Using DeMorgan's Law, write an expression for the complement of F if
F(w, x, y, z) = xyz'(y'z + x)' + (w'yz + x')
F' = (xyz'(y'z + x)' + (w'yz + x'))'
= (xyz'(y'z + x)')' * (w'yz + x')'
= ( (xyz')' + (y'z + x) ) * ( (w'yz)' * x )
= ( ( (xy)' + z ) + (y'z + x) ) * ( ( w + (yz)' ) * x )
= ( ( (x' + y') + z ) + (y'z + x) ) * ( ( w + ( y' + z') ) * x )
= x' + y' + z + (y'z + x)(w + y' + z')x
where this is the appropriate solution given.

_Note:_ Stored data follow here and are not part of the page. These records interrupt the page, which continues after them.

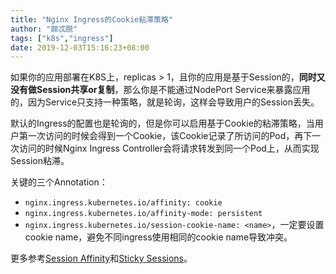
```yaml
---
title: "Nginx Ingress的Cookie粘滞策略"
author: "颇忒脱"
tags: ["k8s","ingress"]
date: 2019-12-03T15:16:23+08:00
---
```


<!--more-->

如果你的应用部署在K8S上，replicas &gt; 1，且你的应用是基于Session的，**同时又没有做Session共享or复制**，那么你是不能通过NodePort Service来暴露应用的，因为Service只支持一种策略，就是轮询，这样会导致用户的Session丢失。

默认的Ingress的配置也是轮询的，但是你可以启用基于Cookie的粘滞策略，当用户第一次访问的时候会得到一个Cookie，该Cookie记录了所访问的Pod，再下一次访问的时候Nginx Ingress Controller会将请求转发到同一个Pod上，从而实现Session粘滞。

关键的三个Annotation：

* `nginx.ingress.kubernetes.io/affinity: cookie`
* `nginx.ingress.kubernetes.io/affinity-mode: persistent`
* `nginx.ingress.kubernetes.io/session-cookie-name: <name>`，一定要设置cookie name，避免不同ingress使用相同的cookie name导致冲突。

更多参考[Session Affinity](https://kubernetes.github.io/ingress-nginx/user-guide/nginx-configuration/annotations/#session-affinity)和[Sticky Sessions](https://kubernetes.github.io/ingress-nginx/examples/affinity/cookie/)。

But now if we first start like this:
F = xyz'(y'z + x)' + (w'yz + x')
= xyz'((y'z)'x') + (w'yz + x')
= xyz'(((y')' + z')x') + (w'yz + x')
= xyz'((y + z')x') + (w'yz + x')
= xyz'(x'y + x'z') + (w'yz + x')
= xy(x'yz' + x'z') + (w'yz + x')
= x(x'yz' + x'yz') + (w'yz + x')
= xx'yz' + xx'yz' + (w'yz + x')
= xx'yz' + (w'yz + x')
= 0(yz') + (w'yz + x')
F'= (w'yz + x')'
= (w + y' + z')x
and given that
x' + y' + z + ((y'z + x)((w + y' + z')x))
= ((x' + y' + z) + (y'z + x))((x' + y' + z) + ((w + y' + z')x))
= (1 + y' + z + y'z) * ((x' + y' + z) + ((w + y' + z')x))
= (x' + y' + z) + ((w + y' + z')x)
= ((x' + y' + z) + (w + y' + z')) * ((x' + y' + z) + x)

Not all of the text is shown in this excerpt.